● **Activity**
Locate the word "component" in the material, then show every line that holds it.

========================================

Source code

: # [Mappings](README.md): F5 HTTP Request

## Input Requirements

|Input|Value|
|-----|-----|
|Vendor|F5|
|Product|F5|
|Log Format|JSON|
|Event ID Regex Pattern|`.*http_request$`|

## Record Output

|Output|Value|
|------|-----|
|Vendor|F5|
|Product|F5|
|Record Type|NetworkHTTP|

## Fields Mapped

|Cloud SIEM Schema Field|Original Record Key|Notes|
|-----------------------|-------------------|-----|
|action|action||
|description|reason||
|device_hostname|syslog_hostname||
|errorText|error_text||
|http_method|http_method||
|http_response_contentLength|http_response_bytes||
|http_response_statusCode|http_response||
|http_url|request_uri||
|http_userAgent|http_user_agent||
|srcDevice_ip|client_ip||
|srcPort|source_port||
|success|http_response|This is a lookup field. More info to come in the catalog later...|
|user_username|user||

========================================

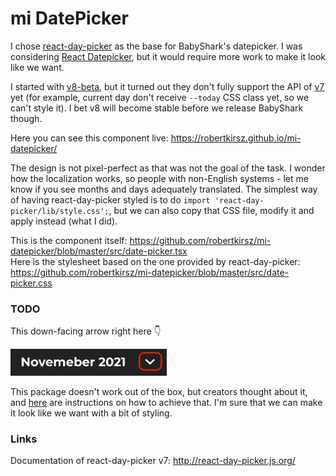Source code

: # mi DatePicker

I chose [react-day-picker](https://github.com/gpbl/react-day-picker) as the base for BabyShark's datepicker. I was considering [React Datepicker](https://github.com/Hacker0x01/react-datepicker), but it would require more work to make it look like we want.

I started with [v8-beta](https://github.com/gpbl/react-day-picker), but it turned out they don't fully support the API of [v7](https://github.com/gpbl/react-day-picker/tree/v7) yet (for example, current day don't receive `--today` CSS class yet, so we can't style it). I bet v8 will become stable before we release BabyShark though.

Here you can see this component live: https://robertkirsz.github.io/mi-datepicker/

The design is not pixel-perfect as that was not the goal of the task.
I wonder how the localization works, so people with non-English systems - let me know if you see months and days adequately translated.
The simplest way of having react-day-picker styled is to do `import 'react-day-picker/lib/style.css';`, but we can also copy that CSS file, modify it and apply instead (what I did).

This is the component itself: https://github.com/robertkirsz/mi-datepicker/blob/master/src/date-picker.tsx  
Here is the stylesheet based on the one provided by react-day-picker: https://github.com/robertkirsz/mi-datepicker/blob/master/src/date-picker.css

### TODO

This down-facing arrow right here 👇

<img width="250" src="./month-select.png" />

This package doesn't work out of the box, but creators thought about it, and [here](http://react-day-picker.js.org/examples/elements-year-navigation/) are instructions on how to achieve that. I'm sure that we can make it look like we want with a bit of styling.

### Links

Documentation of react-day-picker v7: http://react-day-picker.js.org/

========================================

● **Final answer**
Here you can see this component live: https://robertkirsz.github.io/mi-datepicker/
This is the component itself: https://github.com/robertkirsz/mi-datepicker/blob/master/src/date-picker.tsx  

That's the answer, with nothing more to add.